In 20th-century writings about Western modernity, the idea of risk — the human-made dangers to physical and mental health — had considerable currency. The German sociologist Ulrich Beck (1944-2015) suggested that environmental disasters such as the one in 1986 at the Chernobyl nuclear plant in Ukraine were crucial for understanding the future of Western modernity. The kinds of risks that societies are willing to put up with may, according to this line of thinking, define how they think of human activities in the present and future. What kind of activities are least harmful and the need to evaluate industrialisation beyond the frameworks provided by scientific expertise were some of the issues raised by the “risk society” debate.
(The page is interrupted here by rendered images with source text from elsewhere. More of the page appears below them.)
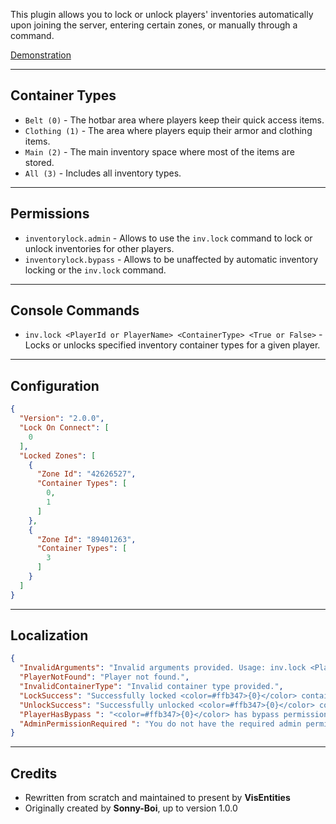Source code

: This plugin allows you to lock or unlock players' inventories automatically upon joining the server, entering certain zones, or manually through a command.

[Demonstration](https://youtu.be/23EIkbAECcU)

-----------------

## Container Types
- `Belt (0)` - The hotbar area where players keep their quick access items.
- `Clothing (1)` - The area where players equip their armor and clothing items.
- `Main (2)` - The main inventory space where most of the items are stored.
- `All (3)` - Includes all inventory types.

-------------

## Permissions

- `inventorylock.admin` - Allows to use the `inv.lock` command to lock or unlock inventories for other players.
- `inventorylock.bypass` - Allows to be unaffected by automatic inventory locking or the `inv.lock` command.

-----------------------------

## Console Commands

- `inv.lock <PlayerId or PlayerName> <ContainerType> <True or False>` - Locks or unlocks specified inventory container types for a given player. 

-----------------------------

## Configuration
```json
{
  "Version": "2.0.0",
  "Lock On Connect": [
    0
  ],
  "Locked Zones": [
    {
      "Zone Id": "42626527",
      "Container Types": [
        0,
        1
      ]
    },
    {
      "Zone Id": "89401263",
      "Container Types": [
        3
      ]
    }
  ]
}
```

-----------------------------------

## Localization

```json
{
  "InvalidArguments": "Invalid arguments provided. Usage: inv.lock <PlayerId or PlayerName> <ContainerType> <True or False>",
  "PlayerNotFound": "Player not found.",
  "InvalidContainerType": "Invalid container type provided.",
  "LockSuccess": "Successfully locked <color=#ffb347>{0}</color> container for <color=#ffb347>{1}</color>.",
  "UnlockSuccess": "Successfully unlocked <color=#ffb347>{0}</color> container for <color=#ffb347>{1}</color>.",
  "PlayerHasBypass ": "<color=#ffb347>{0}</color> has bypass permission and cannot have their inventory locked or unlocked.",
  "AdminPermissionRequired ": "You do not have the required admin permission to execute this command."
}
```

---------

## Credits
 * Rewritten from scratch and maintained to present by **VisEntities**
 * Originally created by **Sonny-Boi**, up to version 1.0.0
With the current global economic turmoil ushered by Donald Trump’s tariff war, riskiness has taken on a different, much more global, hue. The most dramatic change within non-Western contexts — and certainly in India — relates to the rise of new cultures of aspirations and the transformation in ideas of risk and nervousness in the face of it. The remarkably wide participation in the share market in India is an index of changing attitudes towards risk.
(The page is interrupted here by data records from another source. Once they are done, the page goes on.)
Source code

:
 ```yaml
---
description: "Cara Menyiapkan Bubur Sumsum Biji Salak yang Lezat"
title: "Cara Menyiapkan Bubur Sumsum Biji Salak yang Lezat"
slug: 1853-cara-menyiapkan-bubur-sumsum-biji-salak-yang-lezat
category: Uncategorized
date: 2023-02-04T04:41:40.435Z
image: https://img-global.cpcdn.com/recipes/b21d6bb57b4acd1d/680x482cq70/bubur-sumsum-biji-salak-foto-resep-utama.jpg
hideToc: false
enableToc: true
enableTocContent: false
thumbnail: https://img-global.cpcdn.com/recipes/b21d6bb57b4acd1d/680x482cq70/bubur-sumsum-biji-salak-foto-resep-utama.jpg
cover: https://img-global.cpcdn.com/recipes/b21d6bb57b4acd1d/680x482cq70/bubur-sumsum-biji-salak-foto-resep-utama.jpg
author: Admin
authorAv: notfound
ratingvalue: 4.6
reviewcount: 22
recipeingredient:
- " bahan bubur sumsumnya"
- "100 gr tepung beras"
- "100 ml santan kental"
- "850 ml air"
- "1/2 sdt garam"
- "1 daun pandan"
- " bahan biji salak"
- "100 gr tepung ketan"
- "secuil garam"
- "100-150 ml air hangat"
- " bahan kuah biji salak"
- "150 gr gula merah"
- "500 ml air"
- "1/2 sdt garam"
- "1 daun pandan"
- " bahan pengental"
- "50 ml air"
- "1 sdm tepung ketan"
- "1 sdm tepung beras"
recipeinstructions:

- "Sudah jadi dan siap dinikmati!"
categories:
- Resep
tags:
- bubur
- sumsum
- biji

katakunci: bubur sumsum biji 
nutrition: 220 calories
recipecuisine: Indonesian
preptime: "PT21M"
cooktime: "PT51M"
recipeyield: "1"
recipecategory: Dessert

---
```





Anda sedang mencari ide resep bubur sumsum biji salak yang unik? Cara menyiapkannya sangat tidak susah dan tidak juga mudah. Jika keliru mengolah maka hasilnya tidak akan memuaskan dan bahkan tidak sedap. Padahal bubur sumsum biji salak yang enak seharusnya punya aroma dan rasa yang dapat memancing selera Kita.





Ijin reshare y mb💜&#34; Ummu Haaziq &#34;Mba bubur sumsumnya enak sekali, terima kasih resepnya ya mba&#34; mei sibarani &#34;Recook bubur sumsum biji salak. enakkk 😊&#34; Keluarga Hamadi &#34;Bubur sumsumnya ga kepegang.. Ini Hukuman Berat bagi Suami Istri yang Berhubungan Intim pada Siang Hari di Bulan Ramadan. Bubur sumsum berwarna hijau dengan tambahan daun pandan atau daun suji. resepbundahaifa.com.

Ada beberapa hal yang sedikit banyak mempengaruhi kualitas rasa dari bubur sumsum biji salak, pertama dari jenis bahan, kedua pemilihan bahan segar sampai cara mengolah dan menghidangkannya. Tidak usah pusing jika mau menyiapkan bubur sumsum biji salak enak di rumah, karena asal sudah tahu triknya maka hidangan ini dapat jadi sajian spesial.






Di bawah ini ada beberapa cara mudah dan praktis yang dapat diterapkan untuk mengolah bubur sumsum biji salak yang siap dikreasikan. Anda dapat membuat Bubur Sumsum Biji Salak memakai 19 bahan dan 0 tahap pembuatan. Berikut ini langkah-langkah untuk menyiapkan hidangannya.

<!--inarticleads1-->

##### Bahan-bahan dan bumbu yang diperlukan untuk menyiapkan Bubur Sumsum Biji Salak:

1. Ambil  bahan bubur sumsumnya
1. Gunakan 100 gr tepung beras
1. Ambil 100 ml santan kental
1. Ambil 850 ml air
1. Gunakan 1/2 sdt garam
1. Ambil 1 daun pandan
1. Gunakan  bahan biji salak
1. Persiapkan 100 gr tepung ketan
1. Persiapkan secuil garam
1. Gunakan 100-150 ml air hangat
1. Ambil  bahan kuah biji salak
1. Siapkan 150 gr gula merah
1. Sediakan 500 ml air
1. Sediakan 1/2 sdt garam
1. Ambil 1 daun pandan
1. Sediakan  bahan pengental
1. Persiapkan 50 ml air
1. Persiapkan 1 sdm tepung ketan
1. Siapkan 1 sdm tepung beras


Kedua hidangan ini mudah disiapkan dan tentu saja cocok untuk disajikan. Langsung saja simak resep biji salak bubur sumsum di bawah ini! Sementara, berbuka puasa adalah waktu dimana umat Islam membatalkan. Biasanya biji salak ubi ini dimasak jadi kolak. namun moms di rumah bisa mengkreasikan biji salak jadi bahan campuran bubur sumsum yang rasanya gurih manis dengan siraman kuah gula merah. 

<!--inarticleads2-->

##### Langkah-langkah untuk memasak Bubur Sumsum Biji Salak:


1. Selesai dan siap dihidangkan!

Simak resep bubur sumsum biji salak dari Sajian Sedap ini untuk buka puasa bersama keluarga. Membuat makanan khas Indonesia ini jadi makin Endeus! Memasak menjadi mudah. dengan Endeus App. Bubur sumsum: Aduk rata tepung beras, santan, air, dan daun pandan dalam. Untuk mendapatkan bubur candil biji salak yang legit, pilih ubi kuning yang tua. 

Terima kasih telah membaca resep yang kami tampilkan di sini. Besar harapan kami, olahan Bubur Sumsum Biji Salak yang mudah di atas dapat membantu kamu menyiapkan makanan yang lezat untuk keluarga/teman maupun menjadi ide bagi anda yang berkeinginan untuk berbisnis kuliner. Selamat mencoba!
A very wide cross-section of people now play the stock market and take part in a variety of risk-taking activities that relate to making money from fluctuations in the global financial system. It is quite common to come across villagers who live on the borders of expanding cities — Gurugram, for example — who are enthusiastic buyers and sellers of foreign currencies, their bank accounts linked to purchases and sales via apps that are easy to access and operate. The US dollar may be bought at a “low” rate and then sold once its value increases. The profit is deposited directly into the participant’s bank account.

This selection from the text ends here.